Quotient (Pseudo)Metric Topology vs Quotient Topology

I have some confusion concerning the definition of the following quotient metric (see, for example wikipedia):

If $$M$$ is a metric space with metric $$d$$, and $$\sim$$ is an equivalence relation on $$M$$, then we can endow the quotient set $$M/{\sim}$$ with the following (pseudo)metric.

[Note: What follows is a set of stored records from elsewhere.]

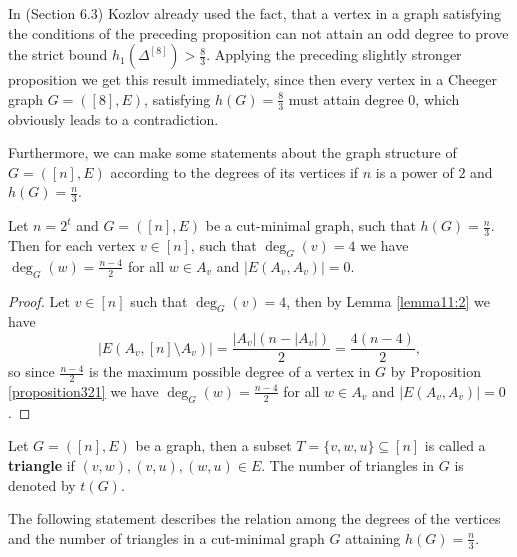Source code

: \begin{expl}
In \cite{1} (Section 6.3) Kozlov already used the fact, that a vertex in a graph satisfying the conditions of the preceding proposition can not attain an odd degree to prove the strict bound \(h_1(\Delta^{[8]})>\frac{8}{3}\). Applying the preceding slightly stronger proposition we get this result immediately, since then every vertex in a Cheeger graph \(G=([8],E)\), satisfying \(h(G)=\frac{8}{3}\) must attain degree \(0\), which obviously leads to a contradiction.
\end{expl}

Furthermore, we can make some statements about the graph structure of \(G=([n],E)\) according to the degrees of its vertices if \(n\) is a power of \(2\) and \(h(G)=\frac{n}{3}\).

\begin{lem}\label{lemma362}
Let \(n=2^t\) and \(G=([n],E)\) be a cut-minimal graph, such that \(h(G)=\frac{n}{3}\). Then for each vertex \(v\in [n]\), such that \(\deg_G(v)=4\) we have \(\deg_G(w)=\frac{n-4}{2}\) for all \(w\in A_v\) and \(|E(A_v,A_v)|=0\).
\begin{proof}
Let \(v\in [n]\) such that \(\deg_G(v)=4\), then by Lemma \ref{lemma11:2} we have
\[
|E(A_v,[n]\setminus A_v)|=\frac{|A_v|(n-|A_v|)}{2}=\frac{4(n-4)}{2},
\]
so since \(\frac{n-4}{2}\) is the maximum possible degree of a vertex in \(G\) by Proposition \ref{proposition321} we have \(\deg_G(w)=\frac{n-4}{2}\) for all \(w\in A_v\) and \(|E(A_v,A_v)|=0\).
\end{proof}
\end{lem}

\begin{defi}
Let \(G=([n],E)\) be a graph, then a subset \(T=\{v,w,u\}\subseteq [n]\) is called a \textbf{triangle} if \((v,w),(v,u),(w,u)\in E\). The number of triangles in \(G\) is denoted by \(t(G)\).
\end{defi}

The following statement describes the relation among the degrees of the vertices and the number of triangles in a cut-minimal graph \(G\) attaining \(h(G)=\frac{n}{3}\).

Given two equivalence classes $$[x]$$ and $$[y]$$, we define $$d([x],[y]) = \inf\{d(p_1,q_1)+d(p_2,q_2)+\dotsb+d(p_{n},q_{n})\}$$ where the infimum is taken over all finite sequences $$(p_1, p_2,\dots, p_n)$$ and $$(q_1, q_2,\dots, q_n)$$ with $$[p_1]=[x], [q_n]=[y],[q_i]=[p_{i+1}], i=1,2,\dots, n-1$$.

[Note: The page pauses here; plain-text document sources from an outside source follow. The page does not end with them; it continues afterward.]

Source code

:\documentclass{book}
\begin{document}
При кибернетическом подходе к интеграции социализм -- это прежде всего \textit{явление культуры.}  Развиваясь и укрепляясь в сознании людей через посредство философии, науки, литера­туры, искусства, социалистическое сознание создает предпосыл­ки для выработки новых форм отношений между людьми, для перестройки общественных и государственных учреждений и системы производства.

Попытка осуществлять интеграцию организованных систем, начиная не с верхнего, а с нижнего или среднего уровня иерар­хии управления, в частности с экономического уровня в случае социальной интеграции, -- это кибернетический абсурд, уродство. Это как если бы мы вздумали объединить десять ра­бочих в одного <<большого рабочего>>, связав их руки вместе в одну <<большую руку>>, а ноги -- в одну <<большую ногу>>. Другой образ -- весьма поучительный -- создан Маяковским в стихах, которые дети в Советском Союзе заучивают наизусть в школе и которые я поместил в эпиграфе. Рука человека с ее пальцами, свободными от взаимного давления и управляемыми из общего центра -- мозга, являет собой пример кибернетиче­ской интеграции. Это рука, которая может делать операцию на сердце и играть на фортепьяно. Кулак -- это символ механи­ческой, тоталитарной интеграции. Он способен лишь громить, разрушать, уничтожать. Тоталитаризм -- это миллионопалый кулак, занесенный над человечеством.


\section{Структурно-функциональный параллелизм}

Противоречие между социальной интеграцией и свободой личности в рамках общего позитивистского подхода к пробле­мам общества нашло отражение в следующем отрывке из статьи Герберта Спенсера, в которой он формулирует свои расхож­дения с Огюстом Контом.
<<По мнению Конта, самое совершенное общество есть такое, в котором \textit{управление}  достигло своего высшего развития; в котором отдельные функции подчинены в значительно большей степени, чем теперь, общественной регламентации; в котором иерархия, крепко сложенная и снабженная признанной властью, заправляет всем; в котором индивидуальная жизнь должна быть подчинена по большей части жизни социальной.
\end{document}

Suppose $$M = \{(x,y) \in \mathbb{R}^2 : x,y \ge 0\} \setminus \{(0,0)\}$$ denotes the positive orthant of the plane, less the origin, with the usual euclidean metric.

Suppose I consider the equivalence relation $$\sim$$ on $$M$$ given by two points lying on the same ray from the origin: $$x \sim y \iff \exists \lambda > 0 \textrm{ s.t. } \lambda x = y.$$ I think about the quotient $$M /\sim$$ as looking like the northeast quarter of the unit circle $$S^+$$, where $$q(x) = \frac{x}{\|x\|}$$ is the projection. But, on the other hand, the quotient pseudo-metric defined in the above quote says that if $$x, y \in S^+$$ (corresponding to equivalence classes $$[x]$$, $$[y]$$): $$d_{S^+}(x,y) = 0,$$ by taking a limit of a sequence of degenerate paths where $$p_1 \in [x]$$ and $$q_1 \in [y]$$ where we let the norm of the choice of representative $$p_1$$ equal that of $$q_1$$ and let these go to zero. In other words $$p_1^n = \frac{x}{n}$$ and $$q_1^n = \frac{y}{n}$$. This yields a (very) different topology on $$S^+$$ than the quotient topology. Are these not supposed to be the same? Where am I going wrong?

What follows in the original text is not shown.